◆ **What to produce**:
Each line of the records below that holds "Narcissus" should be returned.

◆ **Extracted records**:
-*-

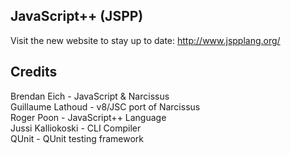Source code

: JavaScript++ (JSPP)
-----------------------

Visit the new website to stay up to date: http://www.jspplang.org/

Credits
-------
Brendan Eich - JavaScript & Narcissus  
Guillaume Lathoud - v8/JSC port of Narcissus  
Roger Poon - JavaScript++ Language  
Jussi Kalliokoski - CLI Compiler  
QUnit - QUnit testing framework
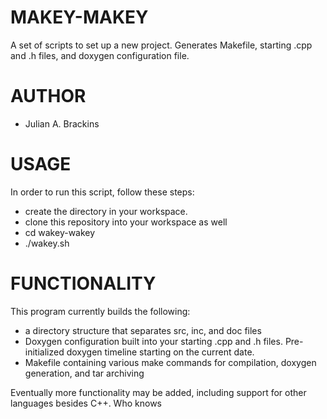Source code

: # MAKEY-MAKEY
A set of scripts to set up a new project. Generates Makefile, starting .cpp and .h files, and doxygen configuration file.

# AUTHOR
* Julian A. Brackins

# USAGE
In order to run this script, follow these steps:
* create the <project-name> directory in your workspace.
* clone this repository into your workspace as well
* cd wakey-wakey
* ./wakey.sh <project-name>

# FUNCTIONALITY
This program currently builds the following:
* a directory structure that separates src, inc, and doc files
* Doxygen configuration built into your starting .cpp and .h files. Pre-initialized doxygen timeline starting on the current date.
* Makefile containing various make commands for compilation, doxygen generation, and tar archiving

Eventually more functionality may be added, including support for other languages besides C++. Who knows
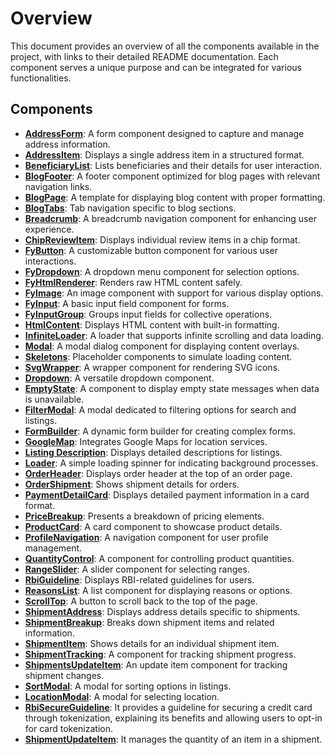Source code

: # Overview

This document provides an overview of all the components available in the project, with links to their detailed README documentation. Each component serves a unique purpose and can be integrated for various functionalities.

## Components

* **[AddressForm](/src/components/address-form/README.md)**: A form component designed to capture and manage address information.
* **[AddressItem](/src/components/address-item/README.md)**: Displays a single address item in a structured format.
* **[BeneficiaryList](/src/components/beneficiary-list/README.md)**: Lists beneficiaries and their details for user interaction.
* **[BlogFooter](/src/components/blog-footer/README.md)**: A footer component optimized for blog pages with relevant navigation links.
* **[BlogPage](/src/components/blog-page/README.md)**: A template for displaying blog content with proper formatting.
* **[BlogTabs](/src/components/blog-tabs/README.md)**: Tab navigation specific to blog sections.
* **[Breadcrumb](/src/components/breadcrumb/README.md)**: A breadcrumb navigation component for enhancing user experience.
* **[ChipReviewItem](/src/components/chip-review-item/README.md)**: Displays individual review items in a chip format.
* **[FyButton](/src/components/core/fy-button/README.md)**: A customizable button component for various user interactions.
* **[FyDropdown](/src/components/core/fy-dropdown/README.md)**: A dropdown menu component for selection options.
* **[FyHtmlRenderer](/src/components/core/fy-html-renderer/README.md)**: Renders raw HTML content safely.
* **[FyImage](/src/components/core/fy-image/README.md)**: An image component with support for various display options.
* **[FyInput](/src/components/core/fy-input/README.md)**: A basic input field component for forms.
* **[FyInputGroup](/src/components/core/fy-input-group/README.md)**: Groups input fields for collective operations.
* **[HtmlContent](/src/components/core/html-content/README.md)**: Displays HTML content with built-in formatting.
* **[InfiniteLoader](/src/components/core/infinite-loader/README.md)**: A loader that supports infinite scrolling and data loading.
* **[Modal](/src/components/core/modal/README.md)**: A modal dialog component for displaying content overlays.
* **[Skeletons](/src/components/core/skeletons/README.md)**: Placeholder components to simulate loading content.
* **[SvgWrapper](/src/components/core/svgWrapper/README.md)**: A wrapper component for rendering SVG icons.
* **[Dropdown](/src/components/dropdown/README.md)**: A versatile dropdown component.
* **[EmptyState](/src/components/empty-state/README.md)**: A component to display empty state messages when data is unavailable.
* **[FilterModal](/src/components/filter-modal/README.md)**: A modal dedicated to filtering options for search and listings.
* **[FormBuilder](/src/components/form-builder/README.md)**: A dynamic form builder for creating complex forms.
* **[GoogleMap](/src/components/google-map/README.md)**: Integrates Google Maps for location services.
* **[Listing Description](/src/components/listing-description/README.md)**: Displays detailed descriptions for listings.
* **[Loader](/src/components/loader/README.md)**: A simple loading spinner for indicating background processes.
* **[OrderHeader](/src/components/order-header/README.md)**: Displays order header at the top of an order page.
* **[OrderShipment](/src/components/order-shipment/README.md)**: Shows shipment details for orders.
* **[PaymentDetailCard](/src/components/payment-detail-card/README.md)**: Displays detailed payment information in a card format.
* **[PriceBreakup](/src/components/price-breakup/README.md)**: Presents a breakdown of pricing elements.
* **[ProductCard](/src/components/product-card/README.md)**: A card component to showcase product details.
* **[ProfileNavigation](/src/components/profile-navigation/README.md)**: A navigation component for user profile management.
* **[QuantityControl](/src/components/quantity-control/README.md)**: A component for controlling product quantities.
* **[RangeSlider](/src/components/range-slider/README.md)**: A slider component for selecting ranges.
* **[RbiGuideline](/src/components/rbi-guideline/README.md)**: Displays RBI-related guidelines for users.
* **[ReasonsList](/src/components/reasons-list/README.md)**: A list component for displaying reasons or options.
* **[ScrollTop](/src/components/scroll-top/README.md)**: A button to scroll back to the top of the page.
* **[ShipmentAddress](/src/components/shipment-address/README.md)**: Displays address details specific to shipments.
* **[ShipmentBreakup](/src/components/shipment-breakup/README.md)**: Breaks down shipment items and related information.
* **[ShipmentItem](/src/components/shipment-item/README.md)**: Shows details for an individual shipment item.
* **[ShipmentTracking](/src/components/shipment-tracking/README.md)**: A component for tracking shipment progress.
* **[ShipmentsUpdateItem](/src/components/shipments-update-item/README.md)**: An update item component for tracking shipment changes.
* **[SortModal](/src/components/sort-modal/README.md)**: A modal for sorting options in listings.
* **[LocationModal](/src/components/location-modal/README.md)**: A modal for selecting location.
* **[RbiSecureGuideline](/src/components/rbi-guideline/README.md)**: It provides a guideline for securing a credit card through tokenization, explaining its benefits and allowing users to opt-in for card tokenization.
* **[ShipmentUpdateItem](/src/components/shipments-update-item/README.md)**: It manages the quantity of an item in a shipment.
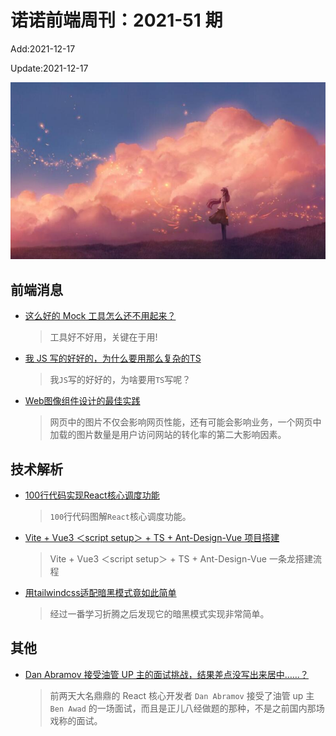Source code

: <!--
 * @Description: weekly-51
 * @Author: zoeblow
 * @Email: zoeblow@gmail.com
 * @Date: 2021-09-26 10:39:57
 * @LastEditors: wangfuyuan
 * @LastEditTime: 2021-12-17 16:21:32
 * @FilePath: \nuofe-weekly1\2021\weekly-51.md
 -->

# 诺诺前端周刊：2021-51 期

Add:2021-12-17

Update:2021-12-17

![202151](../images/2021/202151.jpg)

## 前端消息

- [这么好的 Mock 工具怎么还不用起来？](https://mp.weixin.qq.com/s/pGkxykrTRj3YdNwlkAmwBQ)

  >  工具好不好用，关键在于用!

- [我 JS 写的好好的，为什么要用那么复杂的TS](https://juejin.cn/post/6953500339425247246)

  > 我`JS`写的好好的，为啥要用`TS`写呢？

- [Web图像组件设计的最佳实践](https://mp.weixin.qq.com/s/-T5107cpL_HsW-JP6LeHSg)

  > 网页中的图片不仅会影响网页性能，还有可能会影响业务，一个网页中加载的图片数量是用户访问网站的转化率的第二大影响因素。

## 技术解析

- [100行代码实现React核心调度功能](https://mp.weixin.qq.com/s/uuxHlanqyN2HneYOz7DMVw)

  > `100`行代码图解`React`核心调度功能。

- [Vite + Vue3 ＜script setup＞ + TS + Ant-Design-Vue 项目搭建](https://zhuanlan.zhihu.com/p/419400483)

  > Vite + Vue3 ＜script setup＞ + TS + Ant-Design-Vue 一条龙搭建流程

- [用tailwindcss适配暗黑模式竟如此简单](https://mp.weixin.qq.com/s/iPeB-PQk3EAt7L8vrx20tA)

  > 经过一番学习折腾之后发现它的暗黑模式实现非常简单。

## 其他

- [Dan Abramov 接受油管 UP 主的面试挑战，结果差点没写出来居中……？](https://mp.weixin.qq.com/s/EEEd1vp3A2T2Tk8ThxZVyA)

  > 前两天大名鼎鼎的 React 核心开发者 `Dan Abramov`  接受了油管 up 主 `Ben Awad` 的一场面试，而且是正儿八经做题的那种，不是之前国内那场戏称的面试。
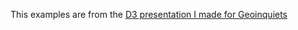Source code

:This examples are from the [D3 presentation I made for Geoinquiets](http://rveciana.github.com/geoexamples/geoinquiets/d3js)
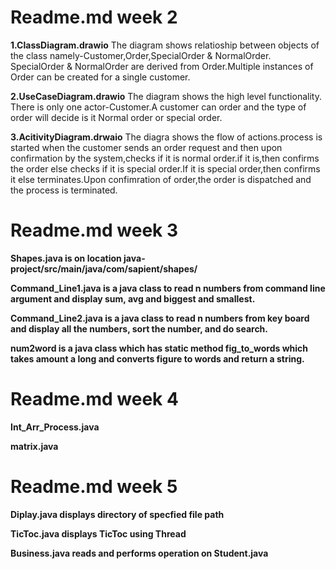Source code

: # Readme.md week 2

**1.ClassDiagram.drawio**
The diagram shows relatioship between objects of the class namely-Customer,Order,SpecialOrder & NormalOrder.
SpecialOrder & NormalOrder are derived from Order.Multiple instances of Order can be created for a single customer.

**2.UseCaseDiagram.drawio**
The diagram shows the high level functionality.
There is only one actor-Customer.A customer can order and the type of order will decide is it Normal order or special order.

**3.AcitivityDiagram.drwaio**
The diagra shows the flow of actions.process is started when the customer sends an order request and then upon confirmation by the system,checks if it is normal order.if it is,then confirms the order else checks if it is special order.If it is special order,then confirms it else  terminates.Upon confimration of order,the order is dispatched and the process is terminated.
# Readme.md week 3

**Shapes.java is on location java-project/src/main/java/com/sapient/shapes/**

**Command_Line1.java is a java class to read n numbers from command line argument and display sum, avg and biggest and smallest.**

**Command_Line2.java is a java class  to read n numbers from key board and display all the numbers, sort the number, and do  search.**

**num2word is a java class which has static method fig_to_words  which takes amount a long and converts figure to words and return a string.**

# Readme.md week 4

**Int_Arr_Process.java**

**matrix.java**

# Readme.md week 5

**Diplay.java displays directory of specfied file path**

**TicToc.java displays TicToc using Thread**

**Business.java reads and performs operation on Student.java**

-*-

◆ **Exercise response**:
Brendan Eich - JavaScript & Narcissus  
Guillaume Lathoud - v8/JSC port of Narcissus  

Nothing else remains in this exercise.